Egli si trovò a gestire la fase più delicata della rinascita cattolica ucraina, dopo i primi anni Novanta, con la drammatica separazione dalla Russia nel crollo dell’URSS e le polemiche sul ritorno delle Chiese uniate alla propria giurisdizione. La Chiesa greco-cattolica era stata infatti soppressa dallo Pseudo-Sinodo di Leopoli del 1946, organizzato da Stalin e Chruščev con la complicità forzata del Patriarca di Mosca Alessio I, ma i fedeli erano rimasti legati all’unità con Roma, e dopo il 1990 vollero tornare ad essa, senza aspettare accordi o trattative diplomatiche. L’Arcivescovo Husar seppe controllare la situazione con grande saggezza, contenendo le giuste aspirazioni dei propri fedeli nella linea di una vera conversione, e accettando con pazienza e delicatezza ogni minima occasione di confronto e dialogo con i rappresentanti delle varie Chiese ortodosse presenti in Ucraina, e dello stesso Patriarcato di Mosca.

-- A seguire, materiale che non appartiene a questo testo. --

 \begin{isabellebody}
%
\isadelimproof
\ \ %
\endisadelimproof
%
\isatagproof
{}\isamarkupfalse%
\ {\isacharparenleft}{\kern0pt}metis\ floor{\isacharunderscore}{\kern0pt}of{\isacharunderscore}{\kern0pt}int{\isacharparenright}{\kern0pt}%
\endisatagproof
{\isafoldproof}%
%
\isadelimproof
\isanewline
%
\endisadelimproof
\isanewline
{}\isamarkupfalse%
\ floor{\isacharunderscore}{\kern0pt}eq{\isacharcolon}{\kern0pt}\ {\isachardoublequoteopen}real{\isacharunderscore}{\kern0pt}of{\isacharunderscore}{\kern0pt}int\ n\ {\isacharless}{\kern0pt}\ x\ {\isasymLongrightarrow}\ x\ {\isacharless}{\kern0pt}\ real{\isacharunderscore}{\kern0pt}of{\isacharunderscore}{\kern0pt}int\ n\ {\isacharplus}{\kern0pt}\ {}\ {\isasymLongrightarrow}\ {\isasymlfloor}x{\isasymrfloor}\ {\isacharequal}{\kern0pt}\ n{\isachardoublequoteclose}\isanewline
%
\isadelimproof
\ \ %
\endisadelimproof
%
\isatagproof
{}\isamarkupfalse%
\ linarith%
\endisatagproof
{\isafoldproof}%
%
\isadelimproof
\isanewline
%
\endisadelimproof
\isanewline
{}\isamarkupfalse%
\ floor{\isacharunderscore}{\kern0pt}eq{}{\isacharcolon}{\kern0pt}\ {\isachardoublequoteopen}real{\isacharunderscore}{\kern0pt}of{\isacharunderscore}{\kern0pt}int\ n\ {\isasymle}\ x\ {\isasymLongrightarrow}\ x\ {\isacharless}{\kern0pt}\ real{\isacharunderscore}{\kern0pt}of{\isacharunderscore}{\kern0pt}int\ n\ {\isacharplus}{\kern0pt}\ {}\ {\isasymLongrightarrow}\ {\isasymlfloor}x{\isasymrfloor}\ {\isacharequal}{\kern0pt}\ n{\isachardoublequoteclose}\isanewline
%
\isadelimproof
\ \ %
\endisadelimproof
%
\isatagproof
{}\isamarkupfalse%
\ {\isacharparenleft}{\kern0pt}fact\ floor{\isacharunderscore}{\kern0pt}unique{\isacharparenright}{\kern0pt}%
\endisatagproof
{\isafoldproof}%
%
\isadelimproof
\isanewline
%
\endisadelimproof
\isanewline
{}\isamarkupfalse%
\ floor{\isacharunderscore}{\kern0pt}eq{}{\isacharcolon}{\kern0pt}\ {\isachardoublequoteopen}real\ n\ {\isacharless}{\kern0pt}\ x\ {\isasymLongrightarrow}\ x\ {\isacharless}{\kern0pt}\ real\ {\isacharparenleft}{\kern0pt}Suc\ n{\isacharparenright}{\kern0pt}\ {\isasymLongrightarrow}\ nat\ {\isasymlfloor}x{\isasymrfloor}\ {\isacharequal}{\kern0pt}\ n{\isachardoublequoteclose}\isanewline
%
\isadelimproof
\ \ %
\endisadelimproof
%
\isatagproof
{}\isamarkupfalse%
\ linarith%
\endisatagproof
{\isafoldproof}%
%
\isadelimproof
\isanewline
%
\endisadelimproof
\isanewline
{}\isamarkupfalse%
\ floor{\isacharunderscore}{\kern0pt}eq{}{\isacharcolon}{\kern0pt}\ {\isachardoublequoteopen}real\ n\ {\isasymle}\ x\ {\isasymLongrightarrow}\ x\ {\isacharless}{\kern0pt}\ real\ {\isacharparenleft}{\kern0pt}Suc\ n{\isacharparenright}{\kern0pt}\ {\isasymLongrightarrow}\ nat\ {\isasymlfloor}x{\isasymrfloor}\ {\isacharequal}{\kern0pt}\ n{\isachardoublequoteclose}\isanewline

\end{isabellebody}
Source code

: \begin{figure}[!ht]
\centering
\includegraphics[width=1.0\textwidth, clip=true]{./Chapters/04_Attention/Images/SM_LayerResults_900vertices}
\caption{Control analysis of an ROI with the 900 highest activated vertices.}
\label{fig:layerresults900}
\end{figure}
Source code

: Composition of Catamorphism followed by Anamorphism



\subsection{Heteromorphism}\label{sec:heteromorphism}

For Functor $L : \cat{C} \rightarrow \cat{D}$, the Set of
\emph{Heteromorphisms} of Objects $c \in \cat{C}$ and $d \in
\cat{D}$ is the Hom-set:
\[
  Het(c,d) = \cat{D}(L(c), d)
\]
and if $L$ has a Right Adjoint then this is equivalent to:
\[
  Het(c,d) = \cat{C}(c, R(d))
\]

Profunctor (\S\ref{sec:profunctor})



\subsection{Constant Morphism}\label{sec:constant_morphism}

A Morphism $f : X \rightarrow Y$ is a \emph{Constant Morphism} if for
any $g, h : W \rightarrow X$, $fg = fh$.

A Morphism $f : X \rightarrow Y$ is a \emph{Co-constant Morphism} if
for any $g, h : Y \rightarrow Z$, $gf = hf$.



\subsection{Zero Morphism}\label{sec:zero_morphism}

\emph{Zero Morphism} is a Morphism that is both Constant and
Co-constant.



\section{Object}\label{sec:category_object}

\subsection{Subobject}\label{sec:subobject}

Husar aveva una preparazione e una capacità di comprensione degli avvenimenti molto superiore a tanti altri, in patria e fuori. Più volte ci siamo incontrati in Ucraina e in Russia in occasione di convegni e celebrazioni: sapeva dare a tutti noi, sacerdoti e laici, una parola chiara e forte per illuminare le vie della missione, dell’evangelizzazione e dell’ecumenismo. La sua paterna e stimolante sapienza era riconosciuta anche da tutti gli interlocutori esterni, ecclesiastici e non. Era consapevole che occorreva ancora molto tempo per superare diffidenze e incomprensioni, come purtroppo mostrano gli avvenimenti degli ultimi anni, ma non perse mai la speranza in un futuro di fraternità tra tutti i cristiani, gli europei, gli uomini d’Oriente e d’Occidente.
Nella storia della Chiesa ucraina non sono mancate figure profetiche, dal santo martire Josafat Kuncewicz, martire dell’Unione nel 1623, all’arcivescovo Andrej Szeptyckyj, per più di 40 anni Arcivescovo di Leopoli (1900-1944) e instancabile predicatore dell’unità dei cristiani. Il fratello Klimentyj Szeptyckyj, archimandrita dei monaci studiti ucraini e amministratore dei cattolici in Russia, morì nella famigerata prigione sovietica di Vladimir nel 1951, da dove passò lo stesso cardinale Slipyj prima di essere liberato. Di questi uomini il cardinale Husar fu degno successore ed erede, e la sua morte oggi costituisce un appello a tutti i cristiani dell’Ucraina e del mondo a trovare nella fede le ragioni per vincere le divisioni del mondo, e unirsi sotto la croce di Cristo.